** Opening INPUT MATERIAL block **

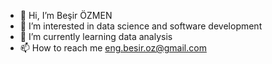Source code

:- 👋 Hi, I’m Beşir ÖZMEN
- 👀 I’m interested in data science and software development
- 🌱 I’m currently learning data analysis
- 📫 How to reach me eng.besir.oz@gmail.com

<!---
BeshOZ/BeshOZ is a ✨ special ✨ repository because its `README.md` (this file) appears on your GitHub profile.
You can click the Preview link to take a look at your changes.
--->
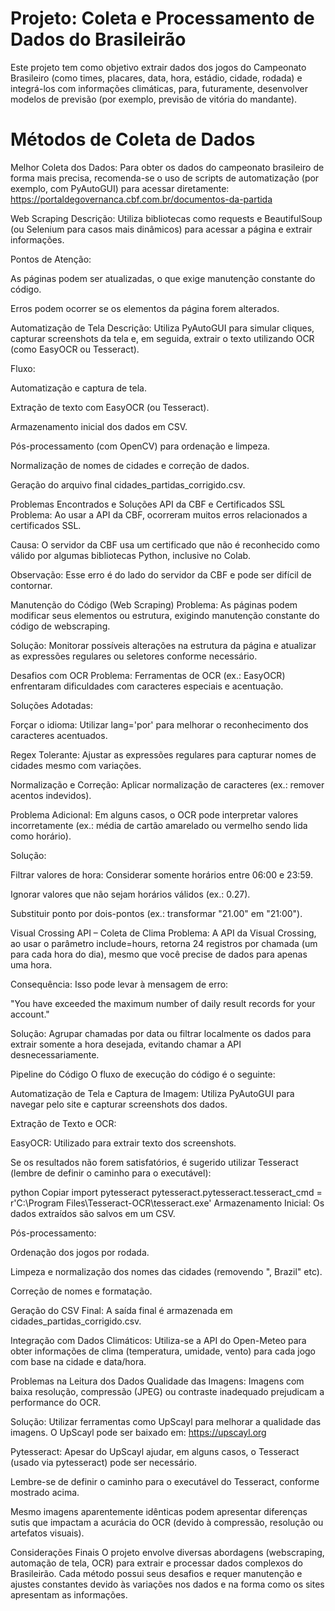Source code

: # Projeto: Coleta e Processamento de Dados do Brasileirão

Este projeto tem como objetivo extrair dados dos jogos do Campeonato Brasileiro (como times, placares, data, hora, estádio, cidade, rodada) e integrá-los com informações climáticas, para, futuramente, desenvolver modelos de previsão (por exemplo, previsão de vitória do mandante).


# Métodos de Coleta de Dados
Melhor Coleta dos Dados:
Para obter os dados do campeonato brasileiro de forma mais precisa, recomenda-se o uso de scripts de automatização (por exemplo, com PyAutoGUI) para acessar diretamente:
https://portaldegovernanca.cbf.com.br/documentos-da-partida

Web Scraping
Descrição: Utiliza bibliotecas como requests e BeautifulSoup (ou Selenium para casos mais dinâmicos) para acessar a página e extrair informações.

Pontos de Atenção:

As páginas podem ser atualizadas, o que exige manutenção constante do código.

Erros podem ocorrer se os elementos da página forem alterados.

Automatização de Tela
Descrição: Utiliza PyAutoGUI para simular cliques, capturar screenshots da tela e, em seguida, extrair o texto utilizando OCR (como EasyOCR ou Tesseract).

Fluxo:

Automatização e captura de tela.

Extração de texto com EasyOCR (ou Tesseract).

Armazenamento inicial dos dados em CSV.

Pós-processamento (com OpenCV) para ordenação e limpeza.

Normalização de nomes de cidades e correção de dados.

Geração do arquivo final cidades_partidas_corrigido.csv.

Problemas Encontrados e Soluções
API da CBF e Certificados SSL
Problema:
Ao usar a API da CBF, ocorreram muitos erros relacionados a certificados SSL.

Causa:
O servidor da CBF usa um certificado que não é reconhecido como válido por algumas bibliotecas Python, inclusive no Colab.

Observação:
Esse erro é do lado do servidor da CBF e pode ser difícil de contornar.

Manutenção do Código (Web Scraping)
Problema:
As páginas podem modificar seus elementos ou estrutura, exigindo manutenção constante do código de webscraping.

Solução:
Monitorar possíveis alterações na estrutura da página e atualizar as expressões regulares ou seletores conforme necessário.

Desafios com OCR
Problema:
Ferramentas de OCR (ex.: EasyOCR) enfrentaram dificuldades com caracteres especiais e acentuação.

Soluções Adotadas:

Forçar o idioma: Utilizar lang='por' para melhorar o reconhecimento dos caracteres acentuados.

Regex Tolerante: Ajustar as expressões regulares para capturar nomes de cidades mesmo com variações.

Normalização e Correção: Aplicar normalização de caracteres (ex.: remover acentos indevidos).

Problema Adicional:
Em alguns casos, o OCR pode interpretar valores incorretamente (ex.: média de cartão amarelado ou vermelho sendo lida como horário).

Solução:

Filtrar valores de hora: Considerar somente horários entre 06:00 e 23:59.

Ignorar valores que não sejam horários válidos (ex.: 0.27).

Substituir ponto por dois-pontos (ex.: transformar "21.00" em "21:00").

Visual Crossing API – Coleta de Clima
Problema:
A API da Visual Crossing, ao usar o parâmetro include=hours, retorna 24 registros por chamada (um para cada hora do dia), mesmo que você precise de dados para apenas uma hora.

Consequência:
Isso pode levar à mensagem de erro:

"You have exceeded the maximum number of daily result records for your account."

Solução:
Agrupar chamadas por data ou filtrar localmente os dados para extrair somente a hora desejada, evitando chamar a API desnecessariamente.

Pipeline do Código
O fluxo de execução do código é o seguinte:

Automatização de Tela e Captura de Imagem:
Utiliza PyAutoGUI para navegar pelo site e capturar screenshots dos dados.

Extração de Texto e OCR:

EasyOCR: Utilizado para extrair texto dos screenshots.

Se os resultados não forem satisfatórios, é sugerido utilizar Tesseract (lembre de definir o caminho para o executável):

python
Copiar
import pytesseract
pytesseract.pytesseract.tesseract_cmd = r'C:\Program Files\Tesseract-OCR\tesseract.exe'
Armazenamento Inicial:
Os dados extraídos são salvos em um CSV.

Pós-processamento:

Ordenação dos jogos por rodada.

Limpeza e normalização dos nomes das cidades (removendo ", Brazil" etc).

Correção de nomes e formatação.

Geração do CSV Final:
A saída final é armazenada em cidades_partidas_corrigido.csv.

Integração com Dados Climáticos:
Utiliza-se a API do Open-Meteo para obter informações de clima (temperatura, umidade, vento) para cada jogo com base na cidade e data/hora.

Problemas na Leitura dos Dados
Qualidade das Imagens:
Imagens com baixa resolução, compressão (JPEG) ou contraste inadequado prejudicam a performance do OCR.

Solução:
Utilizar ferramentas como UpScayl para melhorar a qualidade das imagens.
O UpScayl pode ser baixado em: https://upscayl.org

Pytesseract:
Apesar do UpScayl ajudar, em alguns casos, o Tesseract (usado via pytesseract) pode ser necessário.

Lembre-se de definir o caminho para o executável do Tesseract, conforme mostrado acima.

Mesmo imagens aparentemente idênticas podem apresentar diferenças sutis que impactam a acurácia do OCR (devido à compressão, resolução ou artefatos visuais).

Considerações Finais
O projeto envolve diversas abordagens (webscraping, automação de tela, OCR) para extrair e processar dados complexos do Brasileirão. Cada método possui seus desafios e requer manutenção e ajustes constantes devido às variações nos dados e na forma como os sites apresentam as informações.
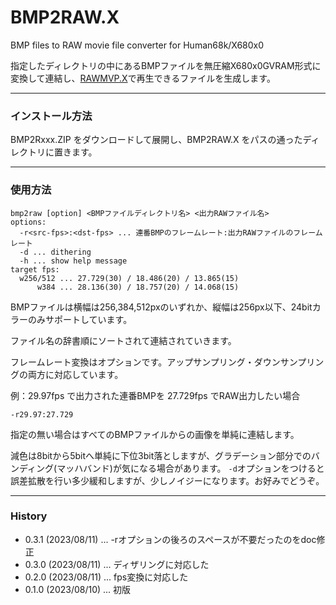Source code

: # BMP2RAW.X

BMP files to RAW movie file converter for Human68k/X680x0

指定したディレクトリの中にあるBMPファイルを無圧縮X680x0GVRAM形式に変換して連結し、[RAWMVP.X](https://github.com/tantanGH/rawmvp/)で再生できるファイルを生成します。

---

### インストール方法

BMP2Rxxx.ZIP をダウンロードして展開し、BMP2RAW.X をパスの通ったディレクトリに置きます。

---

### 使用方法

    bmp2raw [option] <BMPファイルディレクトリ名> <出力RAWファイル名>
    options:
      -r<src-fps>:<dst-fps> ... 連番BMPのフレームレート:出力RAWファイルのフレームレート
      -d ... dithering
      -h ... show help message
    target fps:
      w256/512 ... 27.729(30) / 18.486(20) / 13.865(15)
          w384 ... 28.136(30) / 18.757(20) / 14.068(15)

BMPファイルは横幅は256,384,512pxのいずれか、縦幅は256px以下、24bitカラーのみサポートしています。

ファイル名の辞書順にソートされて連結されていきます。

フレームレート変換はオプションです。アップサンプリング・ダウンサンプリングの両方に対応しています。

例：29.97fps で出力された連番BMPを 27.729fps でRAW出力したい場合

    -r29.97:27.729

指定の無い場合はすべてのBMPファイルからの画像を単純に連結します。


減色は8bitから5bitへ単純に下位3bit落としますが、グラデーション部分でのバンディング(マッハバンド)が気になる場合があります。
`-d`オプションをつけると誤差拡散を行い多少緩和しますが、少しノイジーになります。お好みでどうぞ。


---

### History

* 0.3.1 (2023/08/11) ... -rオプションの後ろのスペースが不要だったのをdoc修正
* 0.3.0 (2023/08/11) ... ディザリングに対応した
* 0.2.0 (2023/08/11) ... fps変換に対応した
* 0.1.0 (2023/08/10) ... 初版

** Closing INPUT MATERIAL block **
** Opening INPUT MATERIAL block **

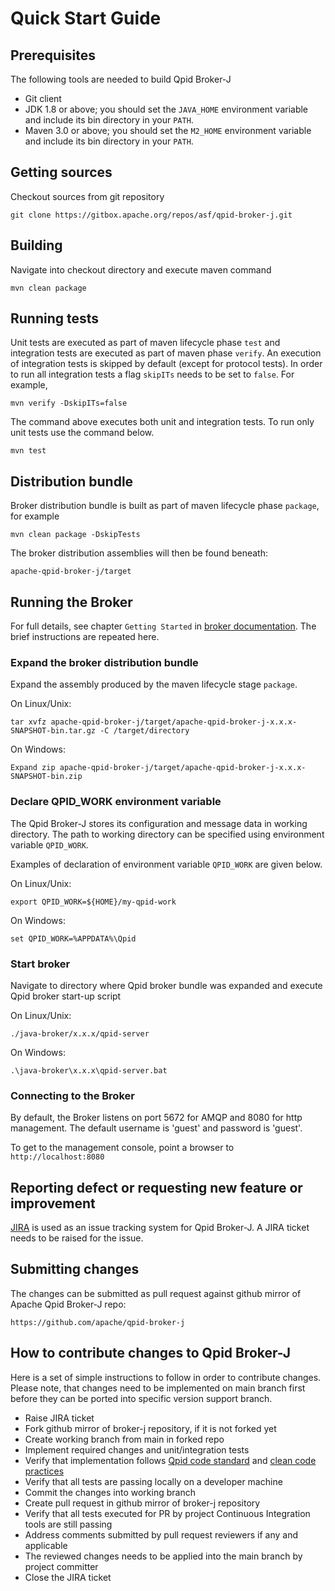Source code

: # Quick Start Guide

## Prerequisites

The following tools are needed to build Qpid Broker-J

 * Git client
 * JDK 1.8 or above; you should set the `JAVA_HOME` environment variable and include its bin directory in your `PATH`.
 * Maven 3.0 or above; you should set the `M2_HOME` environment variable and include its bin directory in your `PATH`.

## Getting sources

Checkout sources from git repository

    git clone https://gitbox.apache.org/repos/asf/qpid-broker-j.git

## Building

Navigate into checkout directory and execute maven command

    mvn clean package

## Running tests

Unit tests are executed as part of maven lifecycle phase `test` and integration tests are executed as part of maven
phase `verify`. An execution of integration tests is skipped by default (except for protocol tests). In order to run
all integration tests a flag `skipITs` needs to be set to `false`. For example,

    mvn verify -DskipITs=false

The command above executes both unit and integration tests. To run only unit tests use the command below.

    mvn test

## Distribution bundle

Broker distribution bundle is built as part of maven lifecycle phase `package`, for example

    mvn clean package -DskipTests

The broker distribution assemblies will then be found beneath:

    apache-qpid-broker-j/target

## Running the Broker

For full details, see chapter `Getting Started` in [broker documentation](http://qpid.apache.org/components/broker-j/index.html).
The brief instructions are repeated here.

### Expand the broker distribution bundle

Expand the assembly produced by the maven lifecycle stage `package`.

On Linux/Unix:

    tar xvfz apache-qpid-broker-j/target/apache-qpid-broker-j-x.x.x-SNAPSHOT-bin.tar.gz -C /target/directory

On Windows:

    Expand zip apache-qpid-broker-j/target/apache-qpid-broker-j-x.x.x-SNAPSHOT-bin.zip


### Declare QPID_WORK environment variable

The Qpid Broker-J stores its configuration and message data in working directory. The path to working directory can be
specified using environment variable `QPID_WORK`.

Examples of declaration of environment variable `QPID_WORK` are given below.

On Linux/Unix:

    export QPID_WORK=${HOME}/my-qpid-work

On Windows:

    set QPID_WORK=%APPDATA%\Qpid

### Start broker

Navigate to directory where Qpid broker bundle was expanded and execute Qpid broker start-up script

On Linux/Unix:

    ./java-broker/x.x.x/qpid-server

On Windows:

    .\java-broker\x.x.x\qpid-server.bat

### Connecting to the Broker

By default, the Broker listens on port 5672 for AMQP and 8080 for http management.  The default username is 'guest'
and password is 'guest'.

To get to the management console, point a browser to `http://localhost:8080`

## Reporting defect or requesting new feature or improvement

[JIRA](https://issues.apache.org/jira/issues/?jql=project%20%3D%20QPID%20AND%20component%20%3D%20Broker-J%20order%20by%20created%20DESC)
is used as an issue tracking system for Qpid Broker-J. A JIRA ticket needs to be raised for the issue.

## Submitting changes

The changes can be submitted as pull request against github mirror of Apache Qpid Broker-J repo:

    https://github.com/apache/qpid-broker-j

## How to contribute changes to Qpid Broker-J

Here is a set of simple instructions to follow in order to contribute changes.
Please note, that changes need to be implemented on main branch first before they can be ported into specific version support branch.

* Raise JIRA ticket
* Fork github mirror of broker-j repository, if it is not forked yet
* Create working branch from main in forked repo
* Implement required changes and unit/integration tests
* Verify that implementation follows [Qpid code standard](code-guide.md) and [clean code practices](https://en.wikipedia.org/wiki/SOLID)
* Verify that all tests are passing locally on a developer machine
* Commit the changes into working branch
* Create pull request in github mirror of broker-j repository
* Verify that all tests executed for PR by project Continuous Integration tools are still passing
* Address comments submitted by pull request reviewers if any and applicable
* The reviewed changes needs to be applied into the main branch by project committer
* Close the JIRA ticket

** Closing INPUT MATERIAL block **
** Opening INPUT MATERIAL block **

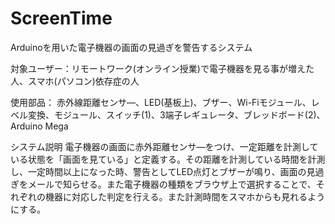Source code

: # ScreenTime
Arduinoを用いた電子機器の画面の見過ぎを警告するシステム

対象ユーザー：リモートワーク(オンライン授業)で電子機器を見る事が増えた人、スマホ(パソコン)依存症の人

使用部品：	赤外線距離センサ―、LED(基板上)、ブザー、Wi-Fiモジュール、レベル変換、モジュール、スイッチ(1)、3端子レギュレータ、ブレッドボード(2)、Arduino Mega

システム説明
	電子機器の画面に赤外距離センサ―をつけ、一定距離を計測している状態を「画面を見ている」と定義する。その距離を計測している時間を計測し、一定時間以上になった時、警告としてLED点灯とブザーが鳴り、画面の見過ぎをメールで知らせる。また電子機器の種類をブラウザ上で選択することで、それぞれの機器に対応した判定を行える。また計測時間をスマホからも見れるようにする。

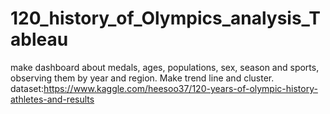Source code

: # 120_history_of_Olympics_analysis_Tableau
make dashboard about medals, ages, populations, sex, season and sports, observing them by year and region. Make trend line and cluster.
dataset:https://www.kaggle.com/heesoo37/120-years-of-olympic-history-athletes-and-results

** Closing INPUT MATERIAL block **

● EXERCISE DIRECTIONS
Look above for the line containing "## How to contribute changes to Qpid Broker-J". Output from there through the line containing "the JIRA ticket", exactly and inclusively.

● SOLUTION TO THE EXERCISE
## How to contribute changes to Qpid Broker-J

Here is a set of simple instructions to follow in order to contribute changes.
Please note, that changes need to be implemented on main branch first before they can be ported into specific version support branch.

* Raise JIRA ticket
* Fork github mirror of broker-j repository, if it is not forked yet
* Create working branch from main in forked repo
* Implement required changes and unit/integration tests
* Verify that implementation follows [Qpid code standard](code-guide.md) and [clean code practices](https://en.wikipedia.org/wiki/SOLID)
* Verify that all tests are passing locally on a developer machine
* Commit the changes into working branch
* Create pull request in github mirror of broker-j repository
* Verify that all tests executed for PR by project Continuous Integration tools are still passing
* Address comments submitted by pull request reviewers if any and applicable
* The reviewed changes needs to be applied into the main branch by project committer
* Close the JIRA ticket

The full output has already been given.